Exercise: A Powerful Tool to Manage Type 2 Diabetes in the Ageing Population

*Silvano Zanuso

Technogym Medical Scientific Department, University of Greenwich, London, UK
*Correspondence to szanuso@gmail.com

Disclosure: No potential conflict of interest.
Received: 28.04.14 Accepted: 21.07.14
Citation: EMJ Diabet. 2014;2:99-104.

Abstract

The aim of this paper is to highlight the evidence on the interrelationships between exercise and Type 2 diabetes mellitus (T2DM) in the ageing population. The evidence addressed in the specific literature is presented in three domains: aerobic exercise, resistance exercise, and combined aerobic and resistance exercise.

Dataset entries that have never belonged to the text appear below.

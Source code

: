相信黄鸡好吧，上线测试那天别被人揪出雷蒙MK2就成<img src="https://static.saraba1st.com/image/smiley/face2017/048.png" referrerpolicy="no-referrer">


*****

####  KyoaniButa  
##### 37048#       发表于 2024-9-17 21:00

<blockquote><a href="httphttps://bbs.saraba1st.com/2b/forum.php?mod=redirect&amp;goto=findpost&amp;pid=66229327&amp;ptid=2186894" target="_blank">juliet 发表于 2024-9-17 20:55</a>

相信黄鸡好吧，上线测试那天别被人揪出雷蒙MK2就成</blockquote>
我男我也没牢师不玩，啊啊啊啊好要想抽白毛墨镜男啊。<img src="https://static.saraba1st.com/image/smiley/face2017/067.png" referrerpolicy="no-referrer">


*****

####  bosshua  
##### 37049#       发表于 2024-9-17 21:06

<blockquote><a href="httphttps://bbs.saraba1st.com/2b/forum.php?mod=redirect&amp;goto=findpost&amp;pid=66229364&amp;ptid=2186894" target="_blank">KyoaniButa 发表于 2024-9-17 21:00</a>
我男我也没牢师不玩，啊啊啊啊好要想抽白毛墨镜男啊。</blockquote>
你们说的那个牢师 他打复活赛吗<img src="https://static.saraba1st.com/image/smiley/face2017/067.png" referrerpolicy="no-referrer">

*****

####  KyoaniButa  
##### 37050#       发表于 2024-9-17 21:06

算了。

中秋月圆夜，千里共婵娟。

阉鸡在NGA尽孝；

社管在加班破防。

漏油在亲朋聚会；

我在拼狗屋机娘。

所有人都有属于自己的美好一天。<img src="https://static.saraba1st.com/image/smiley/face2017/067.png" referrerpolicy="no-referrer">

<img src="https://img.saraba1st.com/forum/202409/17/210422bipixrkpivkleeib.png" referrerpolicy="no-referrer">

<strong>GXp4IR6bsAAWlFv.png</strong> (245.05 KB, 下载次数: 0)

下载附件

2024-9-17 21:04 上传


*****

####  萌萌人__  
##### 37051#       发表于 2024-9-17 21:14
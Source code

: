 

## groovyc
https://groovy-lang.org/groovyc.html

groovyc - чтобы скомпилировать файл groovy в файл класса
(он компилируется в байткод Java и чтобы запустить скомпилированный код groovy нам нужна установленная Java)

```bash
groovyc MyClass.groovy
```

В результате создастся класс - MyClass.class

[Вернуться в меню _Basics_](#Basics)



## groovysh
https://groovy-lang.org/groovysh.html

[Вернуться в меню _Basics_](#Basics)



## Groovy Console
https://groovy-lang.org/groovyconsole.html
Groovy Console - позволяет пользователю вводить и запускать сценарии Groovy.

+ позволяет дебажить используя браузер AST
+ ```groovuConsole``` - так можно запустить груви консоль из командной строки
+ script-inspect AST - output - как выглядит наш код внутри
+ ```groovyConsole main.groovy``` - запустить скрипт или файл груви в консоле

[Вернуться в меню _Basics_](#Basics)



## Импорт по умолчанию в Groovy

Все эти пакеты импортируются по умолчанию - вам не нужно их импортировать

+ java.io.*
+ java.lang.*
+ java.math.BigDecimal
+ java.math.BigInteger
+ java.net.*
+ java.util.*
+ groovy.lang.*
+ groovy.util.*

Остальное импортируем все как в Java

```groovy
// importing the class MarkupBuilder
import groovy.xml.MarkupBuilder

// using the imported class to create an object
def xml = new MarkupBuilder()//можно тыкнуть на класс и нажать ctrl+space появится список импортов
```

The effects of aerobic exercise are well established, but in the ageing population resistance training could be considered a superior intervention to help glycaemic control; the effects of resistance training on insulin sensitivity are attributable to an increase in muscle mass. Thus, although with resistance training body weight does not change much, the main effect of resistance training on body composition of the elderly should be a shift from fat to muscle mass, and the maintenance of a large muscle mass may reduce obesity related risk factors. Fewer studies have investigated the effects of combined resistance and aerobic training, but from the available evidences it would appear that combined exercise training seems to offer additional benefits if compared with aerobic training alone and resistance training alone.